*** Opening Provided records ***

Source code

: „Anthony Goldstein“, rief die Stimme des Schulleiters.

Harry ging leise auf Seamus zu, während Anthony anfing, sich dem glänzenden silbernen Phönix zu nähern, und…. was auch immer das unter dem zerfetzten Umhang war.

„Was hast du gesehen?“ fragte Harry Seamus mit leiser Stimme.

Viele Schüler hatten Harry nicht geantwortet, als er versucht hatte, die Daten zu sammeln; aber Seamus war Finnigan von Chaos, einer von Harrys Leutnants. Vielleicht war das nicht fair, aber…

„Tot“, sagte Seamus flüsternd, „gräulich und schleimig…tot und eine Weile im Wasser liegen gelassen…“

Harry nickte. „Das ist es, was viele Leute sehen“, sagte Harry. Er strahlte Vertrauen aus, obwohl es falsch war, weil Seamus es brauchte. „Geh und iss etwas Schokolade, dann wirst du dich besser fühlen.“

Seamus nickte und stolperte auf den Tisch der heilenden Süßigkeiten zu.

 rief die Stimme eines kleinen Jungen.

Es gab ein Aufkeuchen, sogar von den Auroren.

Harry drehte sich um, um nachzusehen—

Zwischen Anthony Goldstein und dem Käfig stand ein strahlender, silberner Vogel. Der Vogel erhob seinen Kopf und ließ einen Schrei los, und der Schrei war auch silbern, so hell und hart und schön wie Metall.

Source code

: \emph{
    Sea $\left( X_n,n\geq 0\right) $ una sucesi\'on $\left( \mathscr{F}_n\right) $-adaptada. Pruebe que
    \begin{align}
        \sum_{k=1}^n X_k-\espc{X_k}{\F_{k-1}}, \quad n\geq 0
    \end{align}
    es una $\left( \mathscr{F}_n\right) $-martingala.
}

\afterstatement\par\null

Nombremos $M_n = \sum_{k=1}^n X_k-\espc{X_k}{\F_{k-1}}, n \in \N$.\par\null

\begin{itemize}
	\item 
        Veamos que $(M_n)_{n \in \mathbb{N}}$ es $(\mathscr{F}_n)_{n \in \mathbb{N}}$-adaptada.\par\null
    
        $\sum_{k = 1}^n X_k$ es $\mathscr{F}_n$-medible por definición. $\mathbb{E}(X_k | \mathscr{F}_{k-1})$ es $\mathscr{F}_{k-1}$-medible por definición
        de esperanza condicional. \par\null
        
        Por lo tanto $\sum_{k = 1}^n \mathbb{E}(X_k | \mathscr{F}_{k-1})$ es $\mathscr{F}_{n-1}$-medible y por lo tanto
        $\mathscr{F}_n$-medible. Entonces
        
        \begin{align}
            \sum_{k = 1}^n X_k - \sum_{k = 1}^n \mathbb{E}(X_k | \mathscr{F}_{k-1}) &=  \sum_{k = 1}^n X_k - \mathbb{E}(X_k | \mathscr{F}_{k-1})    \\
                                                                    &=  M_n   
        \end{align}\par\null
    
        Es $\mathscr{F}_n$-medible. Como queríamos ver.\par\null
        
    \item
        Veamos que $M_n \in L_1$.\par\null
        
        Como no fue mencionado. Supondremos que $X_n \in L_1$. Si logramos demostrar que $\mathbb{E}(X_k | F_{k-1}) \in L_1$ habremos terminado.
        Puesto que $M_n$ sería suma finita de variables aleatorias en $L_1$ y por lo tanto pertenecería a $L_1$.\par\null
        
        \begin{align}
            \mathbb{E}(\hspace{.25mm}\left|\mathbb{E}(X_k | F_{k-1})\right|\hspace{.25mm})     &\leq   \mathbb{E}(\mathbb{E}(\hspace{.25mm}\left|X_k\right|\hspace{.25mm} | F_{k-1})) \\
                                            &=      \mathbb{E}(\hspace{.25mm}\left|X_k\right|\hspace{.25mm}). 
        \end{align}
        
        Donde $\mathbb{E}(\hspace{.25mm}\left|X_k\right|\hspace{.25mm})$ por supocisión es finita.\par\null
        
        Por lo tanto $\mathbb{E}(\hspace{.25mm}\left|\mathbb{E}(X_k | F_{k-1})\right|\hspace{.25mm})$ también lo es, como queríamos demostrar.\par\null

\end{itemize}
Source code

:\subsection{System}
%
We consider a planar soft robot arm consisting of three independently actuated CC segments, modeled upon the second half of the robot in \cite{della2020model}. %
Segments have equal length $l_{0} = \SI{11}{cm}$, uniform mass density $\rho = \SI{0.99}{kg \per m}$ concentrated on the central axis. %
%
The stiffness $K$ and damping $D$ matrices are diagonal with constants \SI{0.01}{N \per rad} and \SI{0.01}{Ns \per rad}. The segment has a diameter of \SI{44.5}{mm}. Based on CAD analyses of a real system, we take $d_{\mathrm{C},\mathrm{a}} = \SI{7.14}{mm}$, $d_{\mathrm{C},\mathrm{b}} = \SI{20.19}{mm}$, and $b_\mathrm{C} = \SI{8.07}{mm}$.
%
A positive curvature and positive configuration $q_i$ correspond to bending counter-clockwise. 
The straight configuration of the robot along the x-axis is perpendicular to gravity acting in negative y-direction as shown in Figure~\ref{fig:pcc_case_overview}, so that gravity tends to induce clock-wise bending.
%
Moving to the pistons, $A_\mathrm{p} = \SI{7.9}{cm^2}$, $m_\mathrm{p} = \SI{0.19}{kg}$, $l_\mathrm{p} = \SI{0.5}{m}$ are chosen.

*** Closing Provided records ***

— Description of the task —
In full and exactly as written, reproduce the records above.

— Answer to the problem —
Source code

: „Anthony Goldstein“, rief die Stimme des Schulleiters.

Harry ging leise auf Seamus zu, während Anthony anfing, sich dem glänzenden silbernen Phönix zu nähern, und…. was auch immer das unter dem zerfetzten Umhang war.

„Was hast du gesehen?“ fragte Harry Seamus mit leiser Stimme.

Viele Schüler hatten Harry nicht geantwortet, als er versucht hatte, die Daten zu sammeln; aber Seamus war Finnigan von Chaos, einer von Harrys Leutnants. Vielleicht war das nicht fair, aber…

„Tot“, sagte Seamus flüsternd, „gräulich und schleimig…tot und eine Weile im Wasser liegen gelassen…“

Harry nickte. „Das ist es, was viele Leute sehen“, sagte Harry. Er strahlte Vertrauen aus, obwohl es falsch war, weil Seamus es brauchte. „Geh und iss etwas Schokolade, dann wirst du dich besser fühlen.“

Seamus nickte und stolperte auf den Tisch der heilenden Süßigkeiten zu.

 rief die Stimme eines kleinen Jungen.

Es gab ein Aufkeuchen, sogar von den Auroren.

Harry drehte sich um, um nachzusehen—

Zwischen Anthony Goldstein und dem Käfig stand ein strahlender, silberner Vogel. Der Vogel erhob seinen Kopf und ließ einen Schrei los, und der Schrei war auch silbern, so hell und hart und schön wie Metall.

Source code

: \emph{
    Sea $\left( X_n,n\geq 0\right) $ una sucesi\'on $\left( \mathscr{F}_n\right) $-adaptada. Pruebe que
    \begin{align}
        \sum_{k=1}^n X_k-\espc{X_k}{\F_{k-1}}, \quad n\geq 0
    \end{align}
    es una $\left( \mathscr{F}_n\right) $-martingala.
}

\afterstatement\par\null

Nombremos $M_n = \sum_{k=1}^n X_k-\espc{X_k}{\F_{k-1}}, n \in \N$.\par\null

\begin{itemize}
	\item 
        Veamos que $(M_n)_{n \in \mathbb{N}}$ es $(\mathscr{F}_n)_{n \in \mathbb{N}}$-adaptada.\par\null
    
        $\sum_{k = 1}^n X_k$ es $\mathscr{F}_n$-medible por definición. $\mathbb{E}(X_k | \mathscr{F}_{k-1})$ es $\mathscr{F}_{k-1}$-medible por definición
        de esperanza condicional. \par\null
        
        Por lo tanto $\sum_{k = 1}^n \mathbb{E}(X_k | \mathscr{F}_{k-1})$ es $\mathscr{F}_{n-1}$-medible y por lo tanto
        $\mathscr{F}_n$-medible. Entonces
        
        \begin{align}
            \sum_{k = 1}^n X_k - \sum_{k = 1}^n \mathbb{E}(X_k | \mathscr{F}_{k-1}) &=  \sum_{k = 1}^n X_k - \mathbb{E}(X_k | \mathscr{F}_{k-1})    \\
                                                                    &=  M_n   
        \end{align}\par\null
    
        Es $\mathscr{F}_n$-medible. Como queríamos ver.\par\null
        
    \item
        Veamos que $M_n \in L_1$.\par\null
        
        Como no fue mencionado. Supondremos que $X_n \in L_1$. Si logramos demostrar que $\mathbb{E}(X_k | F_{k-1}) \in L_1$ habremos terminado.
        Puesto que $M_n$ sería suma finita de variables aleatorias en $L_1$ y por lo tanto pertenecería a $L_1$.\par\null
        
        \begin{align}
            \mathbb{E}(\hspace{.25mm}\left|\mathbb{E}(X_k | F_{k-1})\right|\hspace{.25mm})     &\leq   \mathbb{E}(\mathbb{E}(\hspace{.25mm}\left|X_k\right|\hspace{.25mm} | F_{k-1})) \\
                                            &=      \mathbb{E}(\hspace{.25mm}\left|X_k\right|\hspace{.25mm}). 
        \end{align}
        
        Donde $\mathbb{E}(\hspace{.25mm}\left|X_k\right|\hspace{.25mm})$ por supocisión es finita.\par\null
        
        Por lo tanto $\mathbb{E}(\hspace{.25mm}\left|\mathbb{E}(X_k | F_{k-1})\right|\hspace{.25mm})$ también lo es, como queríamos demostrar.\par\null

\end{itemize}
Source code

:\subsection{System}
%
We consider a planar soft robot arm consisting of three independently actuated CC segments, modeled upon the second half of the robot in \cite{della2020model}. %
Segments have equal length $l_{0} = \SI{11}{cm}$, uniform mass density $\rho = \SI{0.99}{kg \per m}$ concentrated on the central axis. %
%
The stiffness $K$ and damping $D$ matrices are diagonal with constants \SI{0.01}{N \per rad} and \SI{0.01}{Ns \per rad}. The segment has a diameter of \SI{44.5}{mm}. Based on CAD analyses of a real system, we take $d_{\mathrm{C},\mathrm{a}} = \SI{7.14}{mm}$, $d_{\mathrm{C},\mathrm{b}} = \SI{20.19}{mm}$, and $b_\mathrm{C} = \SI{8.07}{mm}$.
%
A positive curvature and positive configuration $q_i$ correspond to bending counter-clockwise. 
The straight configuration of the robot along the x-axis is perpendicular to gravity acting in negative y-direction as shown in Figure~\ref{fig:pcc_case_overview}, so that gravity tends to induce clock-wise bending.
%
Moving to the pistons, $A_\mathrm{p} = \SI{7.9}{cm^2}$, $m_\mathrm{p} = \SI{0.19}{kg}$, $l_\mathrm{p} = \SI{0.5}{m}$ are chosen.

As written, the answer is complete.